Not necessarily, say theologians. "We are fully a part of nature, and as natural beings who are living and creating synthetic life, we are in a sense life creating more life, which is what's been going on in evolution for 4 billion years now," says John Haught, a Catholic theologian at Georgetown University in Washington DC. "And that does not in principle rule out that God would still be creating life using natural causes - namely us - which is the way in which theology understands God as always operating in the world."

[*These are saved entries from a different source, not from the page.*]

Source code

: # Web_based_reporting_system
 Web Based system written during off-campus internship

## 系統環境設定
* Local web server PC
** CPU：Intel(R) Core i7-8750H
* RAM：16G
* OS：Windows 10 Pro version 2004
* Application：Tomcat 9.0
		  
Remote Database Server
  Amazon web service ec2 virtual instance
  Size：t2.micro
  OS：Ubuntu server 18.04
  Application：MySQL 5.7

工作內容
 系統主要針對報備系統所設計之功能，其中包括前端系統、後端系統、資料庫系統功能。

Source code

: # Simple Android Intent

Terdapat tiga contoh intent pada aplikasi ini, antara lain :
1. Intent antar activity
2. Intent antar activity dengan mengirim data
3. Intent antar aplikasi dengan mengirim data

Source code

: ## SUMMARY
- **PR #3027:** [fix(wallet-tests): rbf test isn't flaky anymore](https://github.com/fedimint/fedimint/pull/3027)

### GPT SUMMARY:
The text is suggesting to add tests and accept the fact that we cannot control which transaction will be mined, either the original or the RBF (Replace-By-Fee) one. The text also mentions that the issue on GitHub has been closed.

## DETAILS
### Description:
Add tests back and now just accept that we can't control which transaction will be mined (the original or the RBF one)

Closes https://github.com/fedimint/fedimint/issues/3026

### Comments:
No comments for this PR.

One thing seems certain; synthetic life will provide philosophers with plenty to chew on right from the start. Until now, efforts to come up with a good definition of life have been hampered by the fact that we are trying to generalise from just one example, the life that arose here on Earth. Having a second form, completely independent and based on different chemistry, should give a new perspective on this age-old question. And knowing what did or did not work in the lab, may also help us understand the origin of life - the first version, that is - on Earth.
The Los Alamos Bug
Containment This relies on the fact that oil and water do not mix. The components of each individual Bug are contained by a droplet of fatty acids, suspended in a watery solution enclosed by a test tube. Each fatty acid molecule has a negatively charged head which is attracted to water and which faces out into the watery environment, and a water-hating oily tail facing inward.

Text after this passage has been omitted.